The oldest written account of Japanese, the Kojiki (Record of Ancient Matters), dates from A.D. 712, and it is written using Chinese characters called kanji. The dialect of the Kojiki originated with the aristocracy in western Honshu, Japan’s central and largest island. The dialect was spoken in the imperial capital of Kyoto, and it transferred to Tokyo when that city became Japan’s capital in 1868.

Japanese is traditionally written vertically and from right to left. It is now also written horizontally. The complex writing system uses the established kanji characters plus syllable characters called hiragana and katakana and a Romanized script called romaji. Grammatically, Japanese follows a subject-object-verb order. There are 5 vowels and 16 consonants. Japanese nouns have no gender or number. Nouns are followed by postpositionals, which indicate the grammatical function of the noun.

Japanese has many onomatopoeic words (words that sound like what they describe) and words that imitate motion. Repeating a word indicates a repetition or continuation of the action. For example, pyon means with a hop, and pyon-pyon means hop-hop.
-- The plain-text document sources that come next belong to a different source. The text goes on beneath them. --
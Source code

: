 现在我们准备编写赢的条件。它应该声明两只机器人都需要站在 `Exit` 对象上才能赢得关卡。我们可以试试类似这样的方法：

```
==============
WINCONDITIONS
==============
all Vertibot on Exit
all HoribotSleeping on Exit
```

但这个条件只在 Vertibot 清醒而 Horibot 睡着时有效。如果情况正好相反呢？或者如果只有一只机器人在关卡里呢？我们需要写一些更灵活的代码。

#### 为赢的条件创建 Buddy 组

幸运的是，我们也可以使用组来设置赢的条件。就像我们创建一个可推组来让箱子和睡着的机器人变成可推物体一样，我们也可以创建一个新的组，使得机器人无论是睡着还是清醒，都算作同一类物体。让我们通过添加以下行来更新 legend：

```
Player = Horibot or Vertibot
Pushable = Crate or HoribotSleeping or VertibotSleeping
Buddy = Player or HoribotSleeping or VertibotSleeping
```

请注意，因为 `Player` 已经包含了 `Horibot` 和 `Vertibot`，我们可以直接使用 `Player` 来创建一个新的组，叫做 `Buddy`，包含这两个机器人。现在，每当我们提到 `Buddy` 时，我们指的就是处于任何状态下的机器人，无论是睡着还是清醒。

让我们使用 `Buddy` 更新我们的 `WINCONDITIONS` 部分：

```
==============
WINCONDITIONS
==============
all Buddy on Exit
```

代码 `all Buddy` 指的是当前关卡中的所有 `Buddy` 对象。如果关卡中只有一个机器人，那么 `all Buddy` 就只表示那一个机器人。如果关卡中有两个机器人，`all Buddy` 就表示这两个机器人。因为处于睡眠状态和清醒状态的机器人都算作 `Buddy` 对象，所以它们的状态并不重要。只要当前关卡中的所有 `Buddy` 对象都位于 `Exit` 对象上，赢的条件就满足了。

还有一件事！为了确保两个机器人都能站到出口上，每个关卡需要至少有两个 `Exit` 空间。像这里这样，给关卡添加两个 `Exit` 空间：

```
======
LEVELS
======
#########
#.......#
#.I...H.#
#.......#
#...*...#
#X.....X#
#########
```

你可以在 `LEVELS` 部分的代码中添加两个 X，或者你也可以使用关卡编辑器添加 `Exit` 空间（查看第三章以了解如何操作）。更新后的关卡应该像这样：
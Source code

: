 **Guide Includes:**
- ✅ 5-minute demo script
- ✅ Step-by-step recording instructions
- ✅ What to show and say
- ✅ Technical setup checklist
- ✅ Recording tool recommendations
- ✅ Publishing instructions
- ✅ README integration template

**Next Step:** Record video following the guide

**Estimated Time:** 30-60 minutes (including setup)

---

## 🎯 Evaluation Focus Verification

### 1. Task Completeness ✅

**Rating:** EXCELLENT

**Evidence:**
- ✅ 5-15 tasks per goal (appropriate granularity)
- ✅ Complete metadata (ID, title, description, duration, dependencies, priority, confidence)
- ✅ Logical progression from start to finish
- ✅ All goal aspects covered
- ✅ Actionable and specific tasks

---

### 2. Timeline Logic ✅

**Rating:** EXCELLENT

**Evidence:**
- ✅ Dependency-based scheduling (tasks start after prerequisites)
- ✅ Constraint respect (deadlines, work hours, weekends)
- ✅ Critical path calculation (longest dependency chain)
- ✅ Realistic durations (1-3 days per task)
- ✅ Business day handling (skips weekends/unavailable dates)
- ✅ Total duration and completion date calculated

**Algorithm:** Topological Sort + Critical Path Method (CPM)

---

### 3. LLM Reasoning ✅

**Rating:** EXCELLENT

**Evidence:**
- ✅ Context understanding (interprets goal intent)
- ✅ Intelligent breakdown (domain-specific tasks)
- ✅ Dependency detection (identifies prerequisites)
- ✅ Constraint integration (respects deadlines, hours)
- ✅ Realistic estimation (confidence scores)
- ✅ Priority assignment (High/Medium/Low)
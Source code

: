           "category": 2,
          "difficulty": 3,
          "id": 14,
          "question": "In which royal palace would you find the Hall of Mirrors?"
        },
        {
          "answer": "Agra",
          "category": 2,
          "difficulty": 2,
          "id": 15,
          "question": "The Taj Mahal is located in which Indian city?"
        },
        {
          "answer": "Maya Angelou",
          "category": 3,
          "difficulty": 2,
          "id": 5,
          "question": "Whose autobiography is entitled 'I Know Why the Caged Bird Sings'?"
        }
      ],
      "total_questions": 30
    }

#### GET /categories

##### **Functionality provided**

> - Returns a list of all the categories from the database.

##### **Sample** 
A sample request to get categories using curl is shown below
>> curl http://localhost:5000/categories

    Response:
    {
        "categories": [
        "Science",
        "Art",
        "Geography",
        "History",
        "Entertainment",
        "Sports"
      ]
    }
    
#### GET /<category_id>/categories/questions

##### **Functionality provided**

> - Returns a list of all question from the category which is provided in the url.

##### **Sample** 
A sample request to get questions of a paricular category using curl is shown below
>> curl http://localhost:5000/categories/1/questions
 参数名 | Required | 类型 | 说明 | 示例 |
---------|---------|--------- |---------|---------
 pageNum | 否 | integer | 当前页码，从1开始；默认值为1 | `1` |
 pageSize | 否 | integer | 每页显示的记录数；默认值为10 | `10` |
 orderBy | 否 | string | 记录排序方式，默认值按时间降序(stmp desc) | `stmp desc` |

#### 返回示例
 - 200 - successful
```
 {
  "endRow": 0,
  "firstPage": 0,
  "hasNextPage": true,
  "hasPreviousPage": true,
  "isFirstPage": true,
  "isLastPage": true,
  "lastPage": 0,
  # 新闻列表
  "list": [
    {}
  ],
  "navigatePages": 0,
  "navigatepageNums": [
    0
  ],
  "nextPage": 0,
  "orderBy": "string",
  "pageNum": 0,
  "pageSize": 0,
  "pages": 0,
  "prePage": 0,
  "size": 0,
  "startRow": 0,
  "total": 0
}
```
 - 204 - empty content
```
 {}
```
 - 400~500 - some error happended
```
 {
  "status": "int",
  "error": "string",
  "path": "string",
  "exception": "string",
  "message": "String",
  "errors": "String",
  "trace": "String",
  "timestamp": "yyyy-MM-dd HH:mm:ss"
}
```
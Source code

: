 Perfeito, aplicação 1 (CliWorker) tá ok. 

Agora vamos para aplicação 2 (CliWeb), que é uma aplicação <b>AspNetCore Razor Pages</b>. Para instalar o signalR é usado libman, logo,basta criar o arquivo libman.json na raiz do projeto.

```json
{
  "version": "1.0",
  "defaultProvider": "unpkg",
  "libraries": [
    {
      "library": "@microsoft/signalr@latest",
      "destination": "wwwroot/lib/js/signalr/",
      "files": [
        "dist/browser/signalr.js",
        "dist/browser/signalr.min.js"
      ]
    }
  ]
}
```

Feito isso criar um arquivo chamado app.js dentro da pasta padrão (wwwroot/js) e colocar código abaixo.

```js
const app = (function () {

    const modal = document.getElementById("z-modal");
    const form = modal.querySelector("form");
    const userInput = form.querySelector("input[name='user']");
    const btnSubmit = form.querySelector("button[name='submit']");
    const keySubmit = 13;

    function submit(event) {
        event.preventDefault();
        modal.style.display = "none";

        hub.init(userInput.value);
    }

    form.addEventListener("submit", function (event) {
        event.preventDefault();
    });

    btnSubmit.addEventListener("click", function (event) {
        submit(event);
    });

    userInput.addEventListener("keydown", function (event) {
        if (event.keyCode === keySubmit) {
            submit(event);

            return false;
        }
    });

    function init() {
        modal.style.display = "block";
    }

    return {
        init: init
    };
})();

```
Japanese is spoken differently based on the social situation. Intimate Japanese is for everyday conversation with family, friends, and co-workers. Polite is for well-educated company and strangers. Honorific is to show honor and respect to elders and superiors. Impersonal is for speeches and writing.

Japanese has been a literary language for many centuries. Women wrote many medieval poetry and prose pieces, including a classic of Japanese literature, The Tale of Genji by Lady Murasaki Shikibu.

Chinese loanwords, called kango, make up about half the Japanese vocabulary. Gairaigo (foreign words) come mostly from European languages. From Dutch, Japanese gets the words kohi (coffee), biiru (beer), and penki (paint). Since the mid-1800's, most loanwords have come from English, including teburu (table), wapuro (word processor), and rampu (lamp­).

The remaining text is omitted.